There is a ton of good information about the science of aging meat in this podcast.

 
This kinda off topic but collates with @ofor st augustine thread and also refrigeration systems.... There is a park in St Augustine called princess palace and this rich guy built a super swank spread for his new bride with was a legit princess from somewhere... Anyway it had 1 of the first refrigeration systems in Florida. They dug a deep hole down to below the watermark (the house is on the bank of river) and made thick (2ft) thick coquina walls. They bring in big blocks of ice and the subterranean room would stay cold .... They also had the first swimming pool in the state built close to the fridge....
 
Yeah, submerged in ice water I’ve done but didn’t care for it. Frozen jugs on the cooler bottom with meat on top and drain plug pulled let’s the blood drain and outer layer of the meat dry a little. Not as much blood drains out of the meat after the outer skin dries. Nothing like soaking in water. And dry meat is so much nicer to cut and package than pulling out slimy wet meat from an ice bath. I’m sure it’s not the best method but it’s the easiest for me and I’m happy enough with the results. Like I said, I don’t leave it long enough to get that crust on it so I don’t waste any meat but I know I’m not getting the full benefit of aging.
 
Never aged meat before, however, I am definitely interested. I have the room and equipment (separate pole building and old fridge) so I'm thinking some dry aging could be in my future. The meat looks awesome.
 
I've done this a few ways, and I think the biggest take home message is that if you process your own venison, you should absolutely age it in some way. My current process is:
- Quarter and pack out deer, with all the "extra" cuts (neck, flank steak, trimmings, organs) in a separate little bag
- Trim and grill the heart for dinner (it doesn't seem to need aging for some reason)
- Vaccum seal the neck roasts, tenderloins, and any trimmings that will later be ground (any organs I go ahead and freeze)
- Hang the quarters and back straps in a fridge with a small fan and a bowl of water sitting below the meat to create the optimal conditions (you want moving air and pretty high humidity with temp 34-40F)
- after 1-2 days, I go ahead and trim and vacuum seal the back straps and tenderloins and
- continue wet aging all the vacuum sealed bits, and dry aging the quarters, in the same fridge for 14-21 days
- Butcher the quarters, grind or vacuum seal everything, in the freezer it goes.

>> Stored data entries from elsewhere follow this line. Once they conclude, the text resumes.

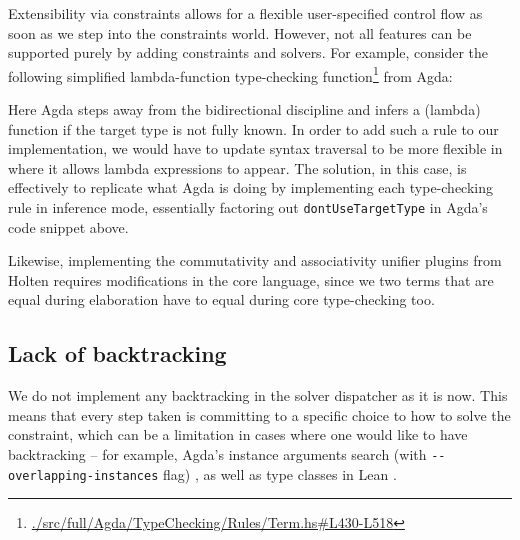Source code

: Extensibility via constraints allows for a flexible user-specified
control flow as soon as we step into the constraints world. However, not
all features can be supported purely by adding constraints and solvers.
For example, consider the following simplified lambda-function
type-checking function\footnote{\href{https://github.com/agda/agda/blob/v2.6.4/src/full/Agda/TypeChecking/Rules/Term.hs\#L430-L518}{./src/full/Agda/TypeChecking/Rules/Term.hs\#L430-L518}}
from Agda:

\begin{imageonly}
\begin{Shaded}
\begin{Highlighting}[]
\OtherTok{=} 
  \OtherTok{\textless{}{-}}
  \OperatorTok{\textless{}}\OperatorTok{||}\OperatorTok{/=} 
\end{Highlighting}
\end{Shaded}
\end{imageonly}

Here Agda steps away from the bidirectional discipline and infers a
(lambda) function if the target type is not fully known. In order to add
such a rule to our implementation, we would have to update syntax
traversal to be more flexible in where it allows lambda expressions to
appear. The solution, in this case, is effectively to replicate what
Agda is doing by implementing each type-checking rule in inference mode,
essentially factoring out \texttt{dontUseTargetType} in Agda's code
snippet above.

Likewise, implementing the commutativity and associativity unifier
plugins from Holten \cite{holtenDependentTypeCheckingModulo2023} requires
modifications in the core language, since we two terms that are equal
during elaboration have to equal during core type-checking too.

\hypertarget{lack-of-backtracking}{%
\subsection{Lack of backtracking}\label{lack-of-backtracking}}

We do not implement any backtracking in the solver dispatcher as it is
now. This means that every step taken is committing to a specific choice
to how to solve the constraint, which can be a limitation in cases where
one would like to have backtracking -- for example, Agda's instance
arguments search (with \texttt{-\/-overlapping-instances} flag)
\citep[chap.~3.18]{theagdateamAgdaUserManual2023a}, as well as type
classes in Lean \citep{selsamTabledTypeclassResolution2020}.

After dry aging for a few weeks, the top and bottom round steaks from the hindquarter become incredible, tender cuts of steak. I don't dry age the backstraps because you lose too much with the crust that forms, but wet aging (after vacuum sealing) also makes them so much more tender.
 
I let mine sit in the fridge for a day then use cling wrap to get the air out and put it back in the fridge. I aim for 28 days.
 
I've done this a few ways, and I think the biggest take home message is that if you process your own venison, you should absolutely age it in some way. My current process is:
- Quarter and pack out deer, with all the "extra" cuts (neck, flank steak, trimmings, organs) in a separate little bag
- Trim and grill the heart for dinner (it doesn't seem to need aging for some reason)
- Vaccum seal the neck roasts, tenderloins, and any trimmings that will later be ground (any organs I go ahead and freeze)
- Hang the quarters and back straps in a fridge with a small fan and a bowl of water sitting below the meat to create the optimal conditions (you want moving air and pretty high humidity with temp 34-40F)
- after 1-2 days, I go ahead and trim and vacuum seal the back straps and tenderloins and
- continue wet aging all the vacuum sealed bits, and dry aging the quarters, in the same fridge for 14-21 days
- Butcher the quarters, grind or vacuum seal everything, in the freezer it goes.

After dry aging for a few weeks, the top and bottom round steaks from the hindquarter become incredible, tender cuts of steak. I don't dry age the backstraps because you lose too much with the crust that forms, but wet aging (after vacuum sealing) also makes them so much more tender.

My process is very similar except after 1-2 days in the fridge I process and wet age everything. I will have to try the bowl of water and fan in the fridge, that's something I don't do currently.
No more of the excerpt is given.